En conclusion de ce rapport, il était demandé aux autorités françaises de prendre des mesures concrètes de redressement individuel à l’encontre des bénéficiaires en situation d’irrégularités, et d’effectuer un audit des conditions d’octroi des indemnités spéciales montagne de 1988 à 1992. La Commission européenne annonçait (pour le département de la Haute-Corse) la suspension des avances et paiements du FEOGA concernant l’ISM pour 1993 et les années suivantes, et concernant la prime à la vache allaitante pour 1995 et les années suivantes. Elle décidait de procéder à une réduction financière et forfaitaire de 50 % des dépenses encourues pour le FEOGA au titre de l’exercice 1994 pour la prime à la vache.

En réponse, le gouvernement s’engagea à renforcer ses contrôles grâce à la mise en place d’un système efficace d’identification animale en Haute-Corse, et annonça que les irrégularités constatées feraient l’objet de sanctions. Au printemps 1996, la Commission européenne se déclarait satisfaite, globalement, par les actions entreprises par les autorités françaises.

Un haut fonctionnaire communautaire a apporté les précisions suivantes à ce propos : " Le FEOGA, en collaboration avec l’UCLAF et le contrôle financier, a utilisé l’arme de l’apurement des comptes. Ayant estimé que le système mis en place par les autorités françaises ne garantissait pas la régularité des dépenses, il a décidé d’en retenir une partie. Dans un premier temps, le directeur général de l’agriculture avait décidé la suspension du versement des primes par le FEOGA à la France, pour ce qui concernait la Corse, en demandant aux autorités françaises de prendre un certain nombre de mesures : l’examen systématique de l’ensemble des demandes pour les quatre dernières campagnes, la poursuite effective des cas d’irrégularités et leur communication aux services de la Commission, suivant la procédure prévue à cet effet (…). Cette suspension a été levée après que les autorités françaises eurent présenté un plan de réorganisation. Ce plan prévoyait une augmentation des effectifs de contrôle, le changement de statut des agents chargés du contrôle sur place – nous avions constaté qu’il s’agissait de vacataires embauchés pour trois mois et résidant dans la commune qu’ils étaient chargés de contrôler, de sorte qu’ils étaient soumis à la pression du milieu ambiant – et la poursuite des cas de fraude. "

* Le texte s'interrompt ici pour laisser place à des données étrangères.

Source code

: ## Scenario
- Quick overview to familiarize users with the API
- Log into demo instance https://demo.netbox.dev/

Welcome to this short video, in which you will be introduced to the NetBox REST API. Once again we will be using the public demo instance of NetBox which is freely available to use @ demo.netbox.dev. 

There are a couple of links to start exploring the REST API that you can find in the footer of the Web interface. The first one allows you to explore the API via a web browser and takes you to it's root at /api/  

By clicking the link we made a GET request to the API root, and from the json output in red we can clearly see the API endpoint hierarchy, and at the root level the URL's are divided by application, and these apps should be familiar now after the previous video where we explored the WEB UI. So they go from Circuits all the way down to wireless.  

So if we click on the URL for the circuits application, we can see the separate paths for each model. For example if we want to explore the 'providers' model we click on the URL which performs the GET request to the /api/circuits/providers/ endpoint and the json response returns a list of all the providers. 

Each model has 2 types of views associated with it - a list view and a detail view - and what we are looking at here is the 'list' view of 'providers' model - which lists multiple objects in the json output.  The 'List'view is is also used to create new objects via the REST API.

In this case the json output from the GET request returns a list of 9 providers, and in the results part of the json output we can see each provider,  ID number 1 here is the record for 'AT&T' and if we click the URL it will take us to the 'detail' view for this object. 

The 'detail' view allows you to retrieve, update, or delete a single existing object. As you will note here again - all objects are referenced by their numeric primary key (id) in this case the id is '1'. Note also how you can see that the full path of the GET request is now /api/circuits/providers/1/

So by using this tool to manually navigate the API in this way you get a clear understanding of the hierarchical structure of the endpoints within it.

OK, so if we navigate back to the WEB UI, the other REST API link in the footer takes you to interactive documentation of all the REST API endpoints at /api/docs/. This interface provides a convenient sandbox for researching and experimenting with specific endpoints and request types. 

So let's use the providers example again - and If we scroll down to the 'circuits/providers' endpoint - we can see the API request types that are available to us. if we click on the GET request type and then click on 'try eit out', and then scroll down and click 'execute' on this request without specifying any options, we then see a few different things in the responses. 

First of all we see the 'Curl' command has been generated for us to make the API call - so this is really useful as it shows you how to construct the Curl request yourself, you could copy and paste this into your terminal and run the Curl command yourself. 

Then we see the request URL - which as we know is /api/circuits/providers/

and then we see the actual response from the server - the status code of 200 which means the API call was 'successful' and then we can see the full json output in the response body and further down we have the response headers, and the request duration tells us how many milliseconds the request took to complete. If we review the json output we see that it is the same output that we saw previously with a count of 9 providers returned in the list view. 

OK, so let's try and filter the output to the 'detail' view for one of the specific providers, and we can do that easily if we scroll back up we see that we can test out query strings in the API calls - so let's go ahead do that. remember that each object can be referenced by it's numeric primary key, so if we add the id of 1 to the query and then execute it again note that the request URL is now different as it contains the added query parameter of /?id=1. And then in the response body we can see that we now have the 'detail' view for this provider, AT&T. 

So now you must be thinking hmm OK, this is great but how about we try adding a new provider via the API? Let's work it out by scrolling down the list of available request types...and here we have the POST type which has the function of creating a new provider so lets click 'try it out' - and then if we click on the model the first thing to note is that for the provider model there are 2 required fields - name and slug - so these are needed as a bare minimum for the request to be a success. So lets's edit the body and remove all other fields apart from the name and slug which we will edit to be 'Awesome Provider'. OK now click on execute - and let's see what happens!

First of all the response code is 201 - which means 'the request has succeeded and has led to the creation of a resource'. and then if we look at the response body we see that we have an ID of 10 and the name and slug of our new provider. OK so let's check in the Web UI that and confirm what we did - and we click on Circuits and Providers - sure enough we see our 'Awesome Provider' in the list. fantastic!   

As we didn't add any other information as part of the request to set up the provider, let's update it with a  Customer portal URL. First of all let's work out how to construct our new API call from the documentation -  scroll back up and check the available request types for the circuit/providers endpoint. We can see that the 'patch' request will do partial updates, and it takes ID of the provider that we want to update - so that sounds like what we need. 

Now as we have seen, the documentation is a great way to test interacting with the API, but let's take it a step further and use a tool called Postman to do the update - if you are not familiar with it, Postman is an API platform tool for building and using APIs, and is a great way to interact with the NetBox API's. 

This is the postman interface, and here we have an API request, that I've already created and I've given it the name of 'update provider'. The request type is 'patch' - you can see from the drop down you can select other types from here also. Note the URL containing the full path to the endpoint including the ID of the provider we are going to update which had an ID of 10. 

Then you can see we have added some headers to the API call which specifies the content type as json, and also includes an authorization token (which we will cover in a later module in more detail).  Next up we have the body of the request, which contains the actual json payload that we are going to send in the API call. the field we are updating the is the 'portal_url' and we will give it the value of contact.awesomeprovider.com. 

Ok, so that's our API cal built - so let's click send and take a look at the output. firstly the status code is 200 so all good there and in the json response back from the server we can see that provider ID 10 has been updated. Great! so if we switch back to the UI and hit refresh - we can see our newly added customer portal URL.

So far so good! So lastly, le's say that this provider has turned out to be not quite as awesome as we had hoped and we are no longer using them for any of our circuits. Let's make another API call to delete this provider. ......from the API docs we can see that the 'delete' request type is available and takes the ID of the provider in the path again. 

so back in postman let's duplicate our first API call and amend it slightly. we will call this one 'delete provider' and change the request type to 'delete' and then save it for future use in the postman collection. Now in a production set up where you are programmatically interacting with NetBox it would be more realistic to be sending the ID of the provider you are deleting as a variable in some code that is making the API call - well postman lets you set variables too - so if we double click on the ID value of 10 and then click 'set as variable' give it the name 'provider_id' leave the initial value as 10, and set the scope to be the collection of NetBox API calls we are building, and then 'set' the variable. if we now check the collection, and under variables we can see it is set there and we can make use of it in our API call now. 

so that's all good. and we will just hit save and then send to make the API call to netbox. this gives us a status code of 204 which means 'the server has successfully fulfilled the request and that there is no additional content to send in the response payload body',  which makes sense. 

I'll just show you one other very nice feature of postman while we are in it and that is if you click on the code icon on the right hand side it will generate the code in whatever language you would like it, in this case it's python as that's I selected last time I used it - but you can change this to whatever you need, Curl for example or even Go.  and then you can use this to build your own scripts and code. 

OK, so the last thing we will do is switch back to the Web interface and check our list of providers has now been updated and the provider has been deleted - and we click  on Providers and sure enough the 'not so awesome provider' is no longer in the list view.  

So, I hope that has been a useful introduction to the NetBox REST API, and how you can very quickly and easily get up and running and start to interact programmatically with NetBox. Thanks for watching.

D’après un ancien haut responsable communautaire très au fait de ce dossier, ce qui n’a pas été obtenu des autorités françaises, c’est qu’elles remontent dans le temps – le contrôle portait sur l’année 1993 – afin de contrôler certains individus tels que cet homme, secrétaire d’un académicien, se déclarant agriculteur de la montagne – et percevant à ce titre une prime de la Communauté – et habitant quai Conti à Paris ! L’administration nous a répondu avec cette formule : " pour des raisons d’ordre public, nous ne pouvons accéder à votre demande. " Il a donc été décidé que la communauté française – et donc le contribuable – allait payer ces sommes indues, résultant des corrections financières décidées par la Commission ".

Selon le ministère de l’Agriculture, l’identification animale (identification individuelle des bovins par cheptel) s’effectue désormais par la Chambre d’agriculture de façon efficace. Il aurait été décidé d’exclure les génisses des animaux éligibles à la prime et les exploitations non situées en zone de montagne pour l’indemnité spéciale montagne. Toujours selon le ministère, et contrairement à ce que d’aucuns avaient prétendu, le gouvernement de l’époque ne se serait pas substitué au FEOGA lorsque les aides ont été suspendues. En revanche, c’est bien le contribuable français qui a assumé la charge des sommes perçues indûment et jamais reversées.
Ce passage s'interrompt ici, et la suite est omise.